年寄りの漬物歴史散歩

 東京つけもの史 政治経済に翻弄される
漬物という食品につながるエピソ-ド

気楽でない遠山の金さん

2020年08月23日 | 宅老のグチ
今遠山 景元(金さん)の関連の本を集中的に読んでいる。天保の改革の時代の後遺症というべき制度が築地市場が豊洲へ移転するとき、薄々感じていたが、今みたいに自宅軟禁状態でなければ進んで調べることはない。
 この遠山 景元は比較的知られている人物なのに研究書が少ない。その理由として調べれば調べるほど世間の評価と研究者の食い違いが多すぎる。江戸の中心地に歌舞伎の演劇場があったのを郊外に移転させた功績が歌舞伎救済の恩人として扱われている。このような観点であれば河原乞食の文化と言われていた歌舞伎を日本文化として天覧劇とした明治人たちをもう少し評価しなければならない。
 天保の改革時には遠山は出版文化を弾圧し、歌舞伎を郊外に追いやり、株仲間を解散させた。さらに天保改革時の質素倹約の規制法は遠山が起案したものが多いという。
 水野忠邦が天保の改革に失敗した時、すでに遠山は北町奉行を追われていて閑職の大目付にいたため、反動の余波を避け、南町奉行となった。研究者によれば世渡り上手という。
 なぜ遠山が気になるかと言えば、嘉永3年10月末の高野長英の捕縛死がまだ不可解であるからである。
 明治26年明治座の開場記念の脚本で竹柴其水 作「遠山桜天保日記」という歌舞伎が上演された。無実の罪で投獄された人物が牢破りし、研鑽して社会に潜伏していたところ、牢仲間に見破られ再度犯罪に誘われそうになったが、芳村金四郎と名乗っていた人物に救われる。芳村は遠山金四郎で裁きの場で牢破りの罪をお叱りだけで済ました。
 高野長英が嘉永3年10月末に南町奉行の与力たちに惨殺されたのは(記録上自死)与力たちが軽い判決を予想していて、火付けで牢獄から逃げたことを許せなかったからと思われる。
 竹柴其水はこのような筋書きをどこから得たのだろうか。

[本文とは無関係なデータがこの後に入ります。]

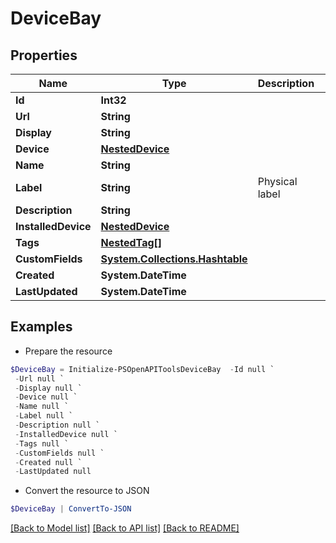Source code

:# DeviceBay
## Properties

Name | Type | Description | Notes
------------ | ------------- | ------------- | -------------
**Id** | **Int32** |  | [readonly] 
**Url** | **String** |  | [readonly] 
**Display** | **String** |  | [readonly] 
**Device** | [**NestedDevice**](NestedDevice.md) |  | 
**Name** | **String** |  | 
**Label** | **String** | Physical label | [optional] 
**Description** | **String** |  | [optional] 
**InstalledDevice** | [**NestedDevice**](NestedDevice.md) |  | [optional] 
**Tags** | [**NestedTag[]**](NestedTag.md) |  | [optional] 
**CustomFields** | [**System.Collections.Hashtable**](AnyType.md) |  | [optional] 
**Created** | **System.DateTime** |  | [readonly] 
**LastUpdated** | **System.DateTime** |  | [readonly] 

## Examples

- Prepare the resource
```powershell
$DeviceBay = Initialize-PSOpenAPIToolsDeviceBay  -Id null `
 -Url null `
 -Display null `
 -Device null `
 -Name null `
 -Label null `
 -Description null `
 -InstalledDevice null `
 -Tags null `
 -CustomFields null `
 -Created null `
 -LastUpdated null
```

- Convert the resource to JSON
```powershell
$DeviceBay | ConvertTo-JSON
```

[[Back to Model list]](../README.md#documentation-for-models) [[Back to API list]](../README.md#documentation-for-api-endpoints) [[Back to README]](../README.md)

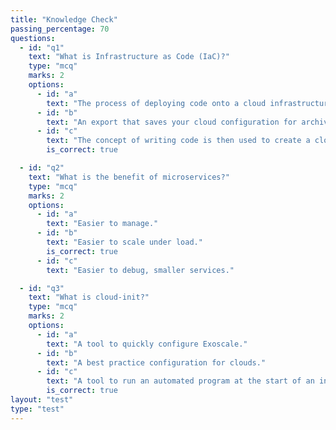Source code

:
 ```yaml
---
title: "Knowledge Check"
passing_percentage: 70
questions:
  - id: "q1"
    text: "What is Infrastructure as Code (IaC)?"
    type: "mcq"
    marks: 2
    options:
      - id: "a"
        text: "The process of deploying code onto a cloud infrastructure."
      - id: "b"
        text: "An export that saves your cloud configuration for archive purposes."
      - id: "c"
        text: "The concept of writing code is then used to create a cloud infrastructure automatically."
        is_correct: true

  - id: "q2"
    text: "What is the benefit of microservices?"
    type: "mcq"
    marks: 2
    options:
      - id: "a"
        text: "Easier to manage."
      - id: "b"
        text: "Easier to scale under load."
        is_correct: true
      - id: "c"
        text: "Easier to debug, smaller services."

  - id: "q3"
    text: "What is cloud-init?"
    type: "mcq"
    marks: 2
    options:
      - id: "a"
        text: "A tool to quickly configure Exoscale."
      - id: "b"
        text: "A best practice configuration for clouds."
      - id: "c"
        text: "A tool to run an automated program at the start of an instance."
        is_correct: true
layout: "test"
type: "test"
---
```

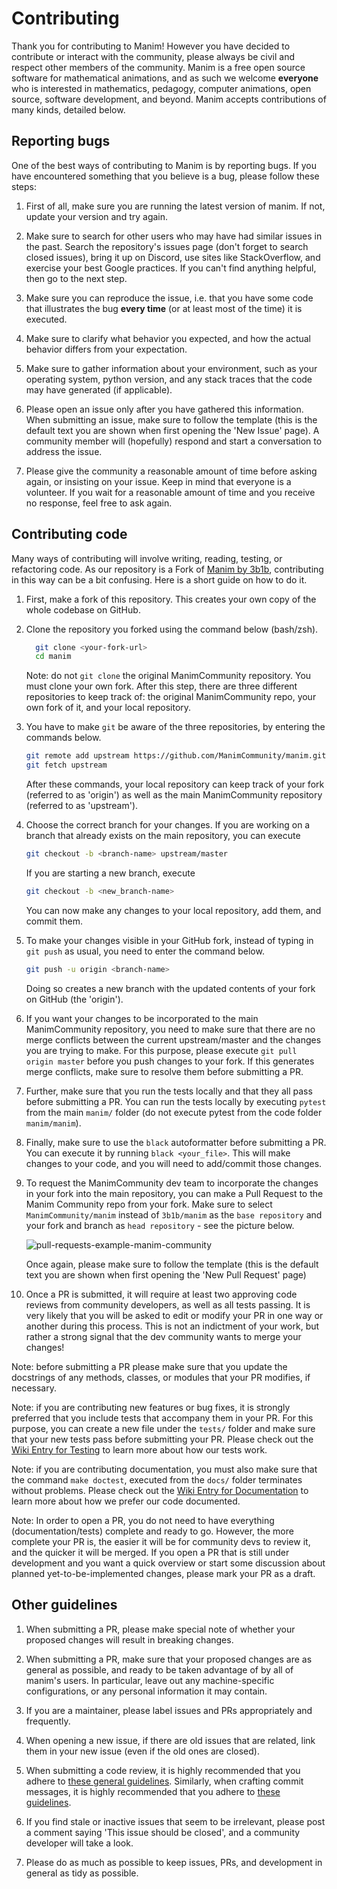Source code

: # Contributing

Thank you for contributing to Manim!  However you have decided to contribute or
interact with the community, please always be civil and respect other members
of the community.  Manim is a free open source software for mathematical
animations, and as such we welcome **everyone** who is interested in
mathematics, pedagogy, computer animations, open source, software development,
and beyond.  Manim accepts contributions of many kinds, detailed below.


## Reporting bugs

One of the best ways of contributing to Manim is by reporting bugs.  If you
have encountered something that you believe is a bug, please follow these
steps:

1. First of all, make sure you are running the latest version of manim.  If
   not, update your version and try again.

2. Make sure to search for other users who may have had similar issues in the
   past.  Search the repository's issues page (don't forget to search closed
   issues), bring it up on Discord, use sites like StackOverflow, and exercise
   your best Google practices.  If you can't find anything helpful, then go to
   the next step.

3. Make sure you can reproduce the issue, i.e. that you have some code that
   illustrates the bug **every time** (or at least most of the time) it is
   executed.
   
4. Make sure to clarify what behavior you expected, and how the actual behavior
   differs from your expectation.

5. Make sure to gather information about your environment, such as your
   operating system, python version, and any stack traces that the code may
   have generated (if applicable).
   
4. Please open an issue only after you have gathered this information.  When
   submitting an issue, make sure to follow the template (this is the default
   text you are shown when first opening the 'New Issue' page).  A community
   member will (hopefully) respond and start a conversation to address the
   issue.
   
7. Please give the community a reasonable amount of time before asking again,
   or insisting on your issue.  Keep in mind that everyone is a volunteer.  If
   you wait for a reasonable amount of time and you receive no response, feel
   free to ask again.


## Contributing code

Many ways of contributing will involve writing, reading, testing, or
refactoring code.  As our repository is a Fork of [Manim by
3b1b](https://github.com/3b1b/manim), contributing in this way can be a bit
confusing.  Here is a short guide on how to do it.

1. First, make a fork of this repository.  This creates your own copy of the
   whole codebase on GitHub.

2. Clone the repository you forked using the command below (bash/zsh).

   ```sh
     git clone <your-fork-url>
     cd manim
   ```

	Note: do not `git clone` the original ManimCommunity repository.  You must
    clone your own fork.  After this step, there are three different
    repositories to keep track of: the original ManimCommunity repo, your own
    fork of it, and your local repository.

3. You have to make `git` be aware of the three repositories, by entering the
   commands below.

   ```sh
   git remote add upstream https://github.com/ManimCommunity/manim.git
   git fetch upstream
   ```

	After these commands, your local repository can keep track of your fork
    (referred to as 'origin') as well as the main ManimCommunity repository
    (referred to as 'upstream').

4. Choose the correct branch for your changes.  If you are working on a branch
   that already exists on the main repository, you can execute
   ```sh
   git checkout -b <branch-name> upstream/master
   ```
   
   If you are starting a new branch, execute
   ```sh
   git checkout -b <new_branch-name>
   ```

	You can now make any changes to your local repository, add them, and commit
   them.

5. To make your changes visible in your GitHub fork, instead of typing in `git
   push` as usual, you need to enter the command below.

   ```sh
   git push -u origin <branch-name>
   ```

   Doing so creates a new branch with the updated contents of your fork on
   GitHub (the 'origin').

6. If you want your changes to be incorporated to the main ManimCommunity
   repository, you need to make sure that there are no merge conflicts between
   the current upstream/master and the changes you are trying to make.  For
   this purpose, please execute `git pull origin master` before you push
   changes to your fork.  If this generates merge conflicts, make sure to
   resolve them before submitting a PR.

7. Further, make sure that you run the tests locally and that they all pass
   before submitting a PR.  You can run the tests locally by executing `pytest`
   from the main `manim/` folder (do not execute pytest from the code folder
   `manim/manim`).

8. Finally, make sure to use the `black` autoformatter before submitting a PR.
   You can execute it by running `black <your_file>`.  This will make changes
   to your code, and you will need to add/commit those changes.

9. To request the ManimCommunity dev team to incorporate the changes in your
   fork into the main repository, you can make a Pull Request to the Manim
   Community repo from your fork. Make sure to select `ManimCommunity/manim`
   instead of `3b1b/manim` as the `base repository` and your fork and branch as
   `head repository` - see the picture below.

   ![pull-requests-example-manim-community](./readme-assets/pull-requests.PNG)

	Once again, please make sure to follow the template (this is the default
    text you are shown when first opening the 'New Pull Request' page)

10. Once a PR is submitted, it will require at least two approving code
    reviews from community developers, as well as all tests passing.  It is
    very likely that you will be asked to edit or modify your PR in one way or
    another during this process.  This is not an indictment of your work, but
    rather a strong signal that the dev community wants to merge your changes!

Note: before submitting a PR please make sure that you update the docstrings of
any methods, classes, or modules that your PR modifies, if necessary.

Note: if you are contributing new features or bug fixes, it is strongly
preferred that you include tests that accompany them in your PR.  For this
purpose, you can create a new file under the `tests/` folder and make sure that
your new tests pass before submitting your PR. Please check out the [Wiki Entry
for Testing](https://github.com/ManimCommunity/manim/wiki/Testing) to learn
more about how our tests work.

Note: if you are contributing documentation, you must also make sure that the
command `make doctest`, executed from the `docs/` folder terminates without
problems. Please check out the [Wiki Entry for
Documentation](https://github.com/ManimCommunity/manim/wiki//Documentation-guidelines-(WIP))
to learn more about how we prefer our code documented.

Note: In order to open a PR, you do not need to have everything
(documentation/tests) complete and ready to go.  However, the more complete
your PR is, the easier it will be for community devs to review it, and the
quicker it will be merged.  If you open a PR that is still under development
and you want a quick overview or start some discussion about planned
yet-to-be-implemented changes, please mark your PR as a draft.


## Other guidelines

1. When submitting a PR, please make special note of whether your proposed
   changes will result in breaking changes.

2. When submitting a PR, make sure that your proposed changes are as general as
   possible, and ready to be taken advantage of by all of manim's users.  In
   particular, leave out any machine-specific configurations, or any personal
   information it may contain.

3. If you are a maintainer, please label issues and PRs appropriately and
   frequently.

4. When opening a new issue, if there are old issues that are related, link
   them in your new issue (even if the old ones are closed).

5. When submitting a code review, it is highly recommended that you adhere to
   [these general guidelines](https://conventionalcomments.org/).  Similarly,
   when crafting commit messages, it is highly recommended that you adhere to
   [these guidelines](https://www.conventionalcommits.org/en/v1.0.0/).
   
6. If you find stale or inactive issues that seem to be irrelevant, please post
   a comment saying 'This issue should be closed', and a community developer
   will take a look.

7. Please do as much as possible to keep issues, PRs, and development in
   general as tidy as possible.
   

   
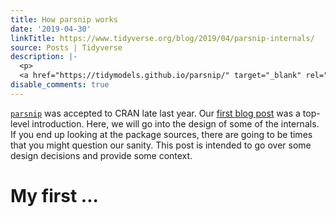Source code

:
```yaml
---
title: How parsnip works
date: '2019-04-30'
linkTitle: https://www.tidyverse.org/blog/2019/04/parsnip-internals/
source: Posts | Tidyverse
description: |-
  <p>
  <a href="https://tidymodels.github.io/parsnip/" target="_blank" rel="noopener"><code>parsnip</code></a> was accepted to CRAN late last year. Our <a href="https://www.tidyverse.org/articles/2018/11/parsnip-0-0-1/" target="_blank" rel="noopener">first blog post</a> was a top-level introduction. Here, we will go into the design of some of the internals. If you end up looking at the package sources, there are going to be times that you might question our sanity. This post is intended to go over some design decisions and provide some context.</p> <h1 id="my-first-solution-caret">My first ...
disable_comments: true
---
```

<p>
<a href="https://tidymodels.github.io/parsnip/" target="_blank" rel="noopener"><code>parsnip</code></a> was accepted to CRAN late last year. Our <a href="https://www.tidyverse.org/articles/2018/11/parsnip-0-0-1/" target="_blank" rel="noopener">first blog post</a> was a top-level introduction. Here, we will go into the design of some of the internals. If you end up looking at the package sources, there are going to be times that you might question our sanity. This post is intended to go over some design decisions and provide some context.</p> <h1 id="my-first-solution-caret">My first ...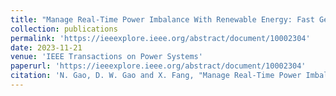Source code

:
 ```yaml
---
title: "Manage Real-Time Power Imbalance With Renewable Energy: Fast Generation Dispatch or Adaptive Frequency Regulation?"
collection: publications
permalink: 'https://ieeexplore.ieee.org/abstract/document/10002304'
date: 2023-11-21
venue: 'IEEE Transactions on Power Systems'
paperurl: 'https://ieeexplore.ieee.org/abstract/document/10002304'
citation: 'N. Gao, D. W. Gao and X. Fang, "Manage Real-Time Power Imbalance With Renewable Energy: Fast Generation Dispatch or Adaptive Frequency Regulation?," in IEEE Transactions on Power Systems, vol. 38, no. 6, pp. 5278-5289, Nov. 2023, doi: 10.1109/TPWRS.2022.3232759.'
---
```

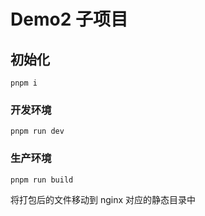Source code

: # Demo2 子项目

## 初始化
```
pnpm i
```

### 开发环境
```
pnpm run dev
```

### 生产环境
```
pnpm run build
```
将打包后的文件移动到 nginx 对应的静态目录中
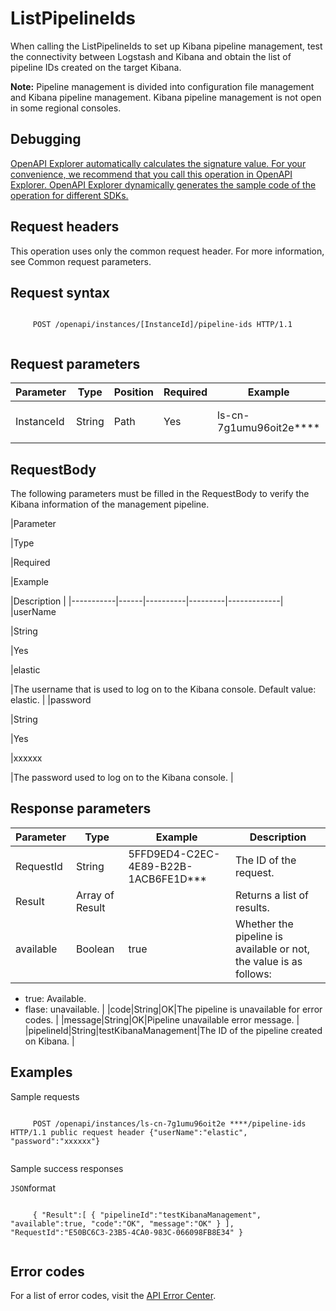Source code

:# ListPipelineIds

When calling the ListPipelineIds to set up Kibana pipeline management, test the connectivity between Logstash and Kibana and obtain the list of pipeline IDs created on the target Kibana.

**Note:** Pipeline management is divided into configuration file management and Kibana pipeline management. Kibana pipeline management is not open in some regional consoles.

## Debugging

[OpenAPI Explorer automatically calculates the signature value. For your convenience, we recommend that you call this operation in OpenAPI Explorer. OpenAPI Explorer dynamically generates the sample code of the operation for different SDKs.](https://api.aliyun.com/#product=elasticsearch&api=ListPipelineIds&type=ROA&version=2017-06-13)

## Request headers

This operation uses only the common request header. For more information, see Common request parameters.

## Request syntax

```

     POST /openapi/instances/[InstanceId]/pipeline-ids HTTP/1.1 
   
```

## Request parameters

|Parameter|Type|Position|Required|Example|Description|
|---------|----|--------|--------|-------|-----------|
|InstanceId|String|Path|Yes|ls-cn-7g1umu96oit2e\*\*\*\*|The Logstash instance ID. |

## RequestBody

The following parameters must be filled in the RequestBody to verify the Kibana information of the management pipeline.

|Parameter

|Type

|Required

|Example

|Description |
|-----------|------|----------|---------|-------------|
|userName

|String

|Yes

|elastic

|The username that is used to log on to the Kibana console. Default value: elastic. |
|password

|String

|Yes

|xxxxxx

|The password used to log on to the Kibana console. |

## Response parameters

|Parameter|Type|Example|Description|
|---------|----|-------|-----------|
|RequestId|String|5FFD9ED4-C2EC-4E89-B22B-1ACB6FE1D\*\*\*|The ID of the request. |
|Result|Array of Result| |Returns a list of results. |
|available|Boolean|true|Whether the pipeline is available or not, the value is as follows:

-   true: Available.
-   flase: unavailable. |
|code|String|OK|The pipeline is unavailable for error codes. |
|message|String|OK|Pipeline unavailable error message. |
|pipelineId|String|testKibanaManagement|The ID of the pipeline created on Kibana. |

## Examples

Sample requests

```

     POST /openapi/instances/ls-cn-7g1umu96oit2e ****/pipeline-ids HTTP/1.1 public request header {"userName":"elastic", "password":"xxxxxx"} 
   
```

Sample success responses

`JSON`format

```

     { "Result":[ { "pipelineId":"testKibanaManagement", "available":true, "code":"OK", "message":"OK" } ], "RequestId":"E50BC6C3-23B5-4CA0-983C-066098FB8E34" } 
   
```

## Error codes

For a list of error codes, visit the [API Error Center](https://error-center.alibabacloud.com/status/product/elasticsearch).

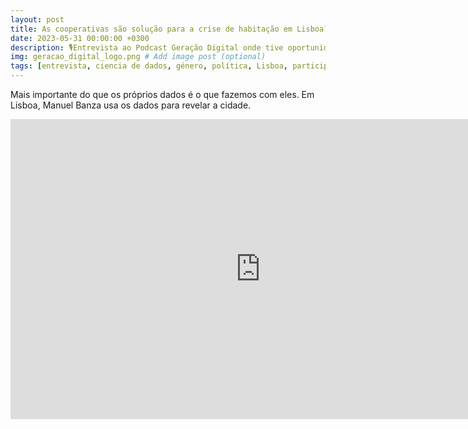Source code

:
 ```yaml
---
layout: post
title: As cooperativas são solução para a crise de habitação em Lisboa?
date: 2023-05-31 00:00:00 +0300
description: 🎙️Entrevista ao Podcast Geração Digital onde tive oportunidade de partilhar a minha visão sobre como a ciência de dados pode ser uma ferramenta de apoio à tomada de decisão de políticas públicas. Fazer cidade de forma informada, coletiva e bottom-up  # Add post description (optional)
img: geracao_digital_logo.png # Add image post (optional)
tags: [entrevista, ciencia de dados, género, política, Lisboa, participação, refugios climaticos] # add tag
---
```

Mais importante do que os próprios dados é o que fazemos com eles. Em Lisboa, Manuel Banza usa os dados para revelar a cidade.

<iframe width="800" height="480" src="https://www.rtp.pt/play/p4068/e696321/geracao-digital" title="RTP Play" frameborder="0" allow="accelerometer; autoplay; clipboard-write; encrypted-media; gyroscope; picture-in-picture" allowfullscreen></iframe>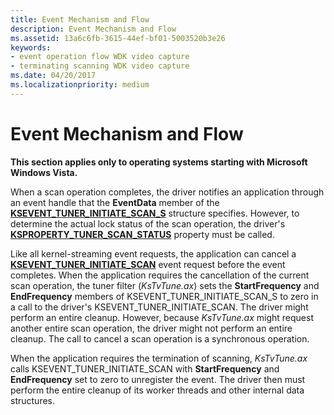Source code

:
 ```yaml
---
title: Event Mechanism and Flow
description: Event Mechanism and Flow
ms.assetid: 13a6c6fb-3615-44ef-bf01-5003520b3e26
keywords:
- event operation flow WDK video capture
- terminating scanning WDK video capture
ms.date: 04/20/2017
ms.localizationpriority: medium
---
```


# Event Mechanism and Flow


**This section applies only to operating systems starting with Microsoft Windows Vista.**

When a scan operation completes, the driver notifies an application through an event handle that the **EventData** member of the [**KSEVENT\_TUNER\_INITIATE\_SCAN\_S**](https://docs.microsoft.com/windows-hardware/drivers/ddi/content/ksmedia/ns-ksmedia-ksevent_tuner_initiate_scan_s) structure specifies. However, to determine the actual lock status of the scan operation, the driver's [**KSPROPERTY\_TUNER\_SCAN\_STATUS**](https://docs.microsoft.com/windows-hardware/drivers/stream/ksproperty-tuner-scan-status) property must be called.

Like all kernel-streaming event requests, the application can cancel a [**KSEVENT\_TUNER\_INITIATE\_SCAN**](https://docs.microsoft.com/windows-hardware/drivers/stream/ksevent-tuner-initiate-scan) event request before the event completes. When the application requires the cancellation of the current scan operation, the tuner filter (*KsTvTune.ax*) sets the **StartFrequency** and **EndFrequency** members of KSEVENT\_TUNER\_INITIATE\_SCAN\_S to zero in a call to the driver's KSEVENT\_TUNER\_INITIATE\_SCAN. The driver might perform an entire cleanup. However, because *KsTvTune.ax* might request another entire scan operation, the driver might not perform an entire cleanup. The call to cancel a scan operation is a synchronous operation.

When the application requires the termination of scanning, *KsTvTune.ax* calls KSEVENT\_TUNER\_INITIATE\_SCAN with **StartFrequency** and **EndFrequency** set to zero to unregister the event. The driver then must perform the entire cleanup of its worker threads and other internal data structures.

原胤昭か佐久間長敬 か。(佐久間は嘉永3年南町奉行与力見習になる)明治に生き残った南町奉行関係者から聞いているかもしれない。高野がもう少し脱獄するのを我慢していたらとか、もう少し江戸に戻らなったらもっと長く生きていたかもしれない。江戸に潜伏していたら治安維持を自負する江戸町奉行与力たちのメンツが保てない。高野の翻訳語から生存説が出回り、再度牢仲間を江戸市中を探索させ、見つかったと思われる。ここの捜査中に遠山の生け捕り方針と与力の気持ちの食い違いから撲殺に行ったと思われる。当時の逮捕の基本は生け捕りである。高野は死後も塩漬けで処罰された。もし生きていたら南町奉行遠山金四郎はどのような判決をしたのだろうか。